Mentoring Program for Youth Survivors of Traumatic Brain Injury (TBI)
"I was inspired to do this research because there are many mentoring programs in the United States and a lot of research has been conducted on various mentoring relationships, but very little with survivors of TBI," says Amanda. With funding from a Summer Undergraduate Research Fellowship (SURF), Amanda implemented a mentoring program between a youth and an adult survivor at SteppingStones, a community-based rehabilitation facility. Over the course of two months, the pair met for four hours each week.

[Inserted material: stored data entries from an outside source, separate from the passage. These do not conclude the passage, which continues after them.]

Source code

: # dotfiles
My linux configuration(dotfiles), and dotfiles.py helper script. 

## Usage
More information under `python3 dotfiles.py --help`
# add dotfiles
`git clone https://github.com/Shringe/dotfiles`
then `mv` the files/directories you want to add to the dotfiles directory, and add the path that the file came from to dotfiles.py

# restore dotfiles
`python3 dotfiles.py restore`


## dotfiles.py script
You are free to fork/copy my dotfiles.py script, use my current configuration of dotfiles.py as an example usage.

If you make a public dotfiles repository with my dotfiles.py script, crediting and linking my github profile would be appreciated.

"The experience was wonderful. The mentor and the mentee developed a wonderful friendship," Amanda explains. "I observed changes and improvements in both the mentor and the mentee, and they both expressed their happiness in the relationship. I was also able to gain valuable insight into the research process, and gain leadership skills in implementing and carrying forth a new program."
According to her faculty mentor, Dr. Michael Frass, "Amanda's project has helped to pave the way for a much needed program in the Seacoast area that provides resources and support to children with acquired brain injury to help them face their ongoing challenges." The mother of the child Amanda worked with was also very appreciative of the program, saying, "It is an awesome place. Everybody understands that everybody is going through the same thing."
Amanda's research would not have been possible without the generous donation made by the Class of 1959. "As Amanda's advisor for this project, and as an advisor for several other SURF funded students, I would like to express my gratitude to the Class of 1959 and the Undergraduate Research Opportunities Program for their generosity in making available these awards for scholarly collaboration," says Frass. "It provides a wonderful learning experience for both faculty and student alike."